- Requirement -
All pictures must be left out as you transcribe the lines from the first line of the data to the line containing "update $F := F", both included.

- Pictures paired with source code -
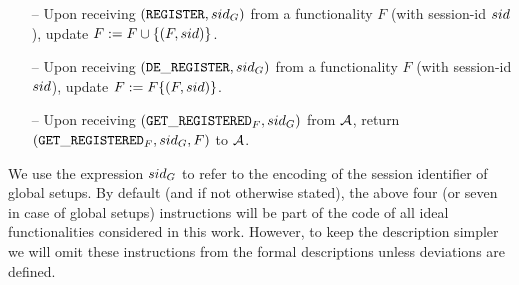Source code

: \begin{itemize}
\item[--] Upon receiving $(\mathtt{REGISTER}, sid_G)$ from a functionality $F$ (with session-id $sid$), update $F:= F \cup \{(F, sid)\}$.
\item[--] Upon receiving $(\mathtt{DE\_REGISTER},sid_G)$ from a functionality $F$ (with session-id $sid$), update $F := F \{(F, sid)\}$.
\item[--] Upon receiving $(\mathtt{GET\_REGISTERED}_F, sid_G)$ from $\mathcal{A}$, return $(\mathtt{GET\_REGISTERED}_F,\allowbreak sid_G, F)$ to $\mathcal{A}$.

\end{itemize}
We use the expression $sid_G$ to refer to the encoding of the session identifier of global setups. By default (and if not otherwise stated), the above four (or seven in case of global setups) instructions will be part of the code of all ideal functionalities considered in this work. However, to keep the description simpler we will omit these instructions from the formal descriptions unless deviations are defined.
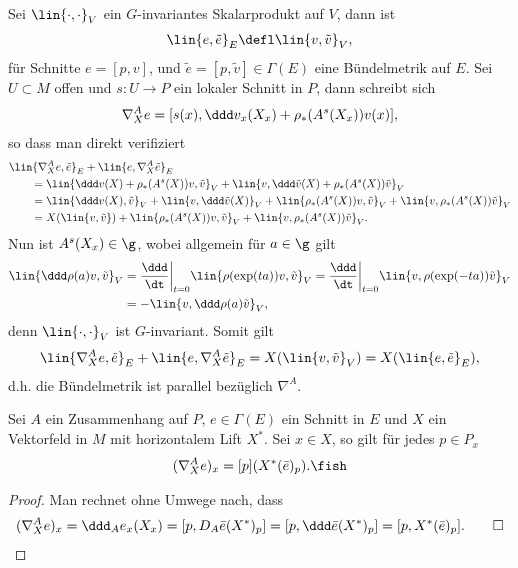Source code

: \documentclass[%
	paper=a5,%
	fleqn,%
	DIV=18,%
	BCOR=0mm,
	fontsize=11pt,
	titlepage=false,%
	bibliography=totoc,
	DIV=18,%
	twoside=true,
	pdftitle=Riemannsche Geometrie,
	pdfauthor=Uwe Semmelmann,
	numbers=noendperiod]%
	{scrbook}
\begin{document}
\begin{rem}
Sei $\lin{\cdot,\cdot}_V$ ein $G$-invariantes Skalarprodukt auf $V$, dann ist
\begin{align*}
\lin{e,\tilde{e}}_E\defl  \lin{v,\tilde{v}}_V,
\end{align*}
für Schnitte $e = [p,v]$, und $\tilde{e}=[p,\tilde{v}]\in\Gamma(E)$
eine Bündelmetrik auf $E$. Sei $U\subset M$ offen und $s\colon U\to P$ ein lokaler
Schnitt in $P$, dann schreibt sich
\begin{align*}
\nabla_X^A e = [s(x),\ddd v_x(X_x) + \rho_*(A^s(X_x))v(x)],
\end{align*}
so dass man direkt verifiziert
\begin{align*}
&\lin{\nabla_X^A e,\tilde{e}}_E + \lin{e,\nabla_X^A \tilde{e}}_E \\ 
&\qquad = 
\lin{\ddd v(X) + \rho_*(A^s(X))v,\tilde{v}}_V + \lin{v,\ddd\tilde{v}(X) +
\rho_*(A^s(X))\tilde{v}}_V\\
&\qquad=
\lin{\ddd v(X),\tilde{v}}_V + 
\lin{v,\ddd \tilde{v}(X)}_V +
\lin{\rho_*(A^s(X))v,\tilde{v}}_V + \lin{v,\rho_*(A^s(X))\tilde{v}}_V\\
&\qquad=
X(\lin{v,\tilde{v}}) + \lin{\rho_*(A^s(X))v,\tilde{v}}_V +
\lin{v,\rho_*(A^s(X))\tilde{v}}_V.
\end{align*}
Nun ist $A^s(X_x)\in \g$, wobei allgemein für $a\in\g$ gilt
\begin{align*}
\lin{\ddd\rho(a)v,\tilde{v}}_V &= 
\frac{\ddd}{\dt}\bigg|_{t=0} \lin{\rho(\exp(ta))v,\tilde{v}}_V
=
\frac{\ddd}{\dt}\bigg|_{t=0} \lin{v,\rho(\exp(-ta))\tilde{v}}_V\\
&=
-\lin{v,\ddd\rho(a)\tilde{v}}_V,
\end{align*}
denn $\lin{\cdot,\cdot}_V$ ist $G$-invariant. Somit gilt
\begin{align*}
\lin{\nabla_X^A e,\tilde{e}}_E + \lin{e,\nabla_X^A \tilde{e}}_E = 
X(\lin{v,\tilde{v}}_V) = 
X(\lin{e,\tilde{e}}_E),
\end{align*}
d.h. die Bündelmetrik ist parallel bezüglich $\nabla^A$.\map
\end{rem}

\begin{lem}
Sei $A$ ein Zusammenhang auf $P$, $e\in \Gamma(E)$ ein Schnitt in $E$ und $X$
ein Vektorfeld in $M$ mit horizontalem Lift $X^*$. Sei $x\in X$, so gilt für
jedes $p\in P_x$
\begin{align*}
(\nabla_X^A e)_x = [p](X^*(\bar{e})_p).\fish
\end{align*} 
\end{lem}
\begin{proof}
Man rechnet ohne Umwege nach, dass
\begin{align*}
(\nabla_X^A e)_x = \ddd_A e_x(X_x) = 
[p,D_A \bar{e}(X^*)_p]
=
[p,\ddd \bar{e}(X^*)_p]
= [p,X^*(\bar{e})_p].\qed
\end{align*}
\end{proof}
\end{document}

- Response area -
Source code

: \begin{itemize}
\item[--] Upon receiving $(\mathtt{REGISTER}, sid_G)$ from a functionality $F$ (with session-id $sid$), update $F:= F \cup \{(F, sid)\}$.
\item[--] Upon receiving $(\mathtt{DE\_REGISTER},sid_G)$ from a functionality $F$ (with session-id $sid$), update $F := F \{(F, sid)\}$.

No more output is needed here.